● **WHAT TO DO**
Would you print every entry exactly as it appears?

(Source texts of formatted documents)

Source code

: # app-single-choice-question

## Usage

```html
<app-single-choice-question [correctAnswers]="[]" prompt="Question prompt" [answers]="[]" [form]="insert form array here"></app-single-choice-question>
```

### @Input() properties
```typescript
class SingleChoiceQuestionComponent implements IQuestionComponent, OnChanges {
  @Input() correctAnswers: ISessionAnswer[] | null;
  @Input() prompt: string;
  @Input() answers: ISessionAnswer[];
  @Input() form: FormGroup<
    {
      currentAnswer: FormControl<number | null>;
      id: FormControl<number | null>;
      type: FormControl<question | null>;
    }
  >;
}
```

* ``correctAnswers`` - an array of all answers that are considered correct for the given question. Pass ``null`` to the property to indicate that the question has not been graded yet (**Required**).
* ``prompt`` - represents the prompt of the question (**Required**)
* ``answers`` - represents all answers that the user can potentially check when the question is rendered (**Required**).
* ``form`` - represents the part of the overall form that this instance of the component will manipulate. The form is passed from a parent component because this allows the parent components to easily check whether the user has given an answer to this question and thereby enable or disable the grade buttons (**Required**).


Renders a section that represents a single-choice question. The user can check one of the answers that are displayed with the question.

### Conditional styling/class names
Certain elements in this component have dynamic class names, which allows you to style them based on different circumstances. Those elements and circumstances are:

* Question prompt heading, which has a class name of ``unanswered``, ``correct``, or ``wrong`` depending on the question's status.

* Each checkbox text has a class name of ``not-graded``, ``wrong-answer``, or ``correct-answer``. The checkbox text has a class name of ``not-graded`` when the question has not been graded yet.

● **SOLUTION TO THE EXERCISE**
Source code

: # app-single-choice-question

## Usage

```html
<app-single-choice-question [correctAnswers]="[]" prompt="Question prompt" [answers]="[]" [form]="insert form array here"></app-single-choice-question>
```

### @Input() properties
```typescript
class SingleChoiceQuestionComponent implements IQuestionComponent, OnChanges {
  @Input() correctAnswers: ISessionAnswer[] | null;
  @Input() prompt: string;
  @Input() answers: ISessionAnswer[];
  @Input() form: FormGroup<
    {
      currentAnswer: FormControl<number | null>;
      id: FormControl<number | null>;
      type: FormControl<question | null>;
    }
  >;
}
```

* ``correctAnswers`` - an array of all answers that are considered correct for the given question. Pass ``null`` to the property to indicate that the question has not been graded yet (**Required**).
* ``prompt`` - represents the prompt of the question (**Required**)
* ``answers`` - represents all answers that the user can potentially check when the question is rendered (**Required**).
* ``form`` - represents the part of the overall form that this instance of the component will manipulate. The form is passed from a parent component because this allows the parent components to easily check whether the user has given an answer to this question and thereby enable or disable the grade buttons (**Required**).


Renders a section that represents a single-choice question. The user can check one of the answers that are displayed with the question.

### Conditional styling/class names
Certain elements in this component have dynamic class names, which allows you to style them based on different circumstances. Those elements and circumstances are:

* Question prompt heading, which has a class name of ``unanswered``, ``correct``, or ``wrong`` depending on the question's status.

* Each checkbox text has a class name of ``not-graded``, ``wrong-answer``, or ``correct-answer``. The checkbox text has a class name of ``not-graded`` when the question has not been graded yet.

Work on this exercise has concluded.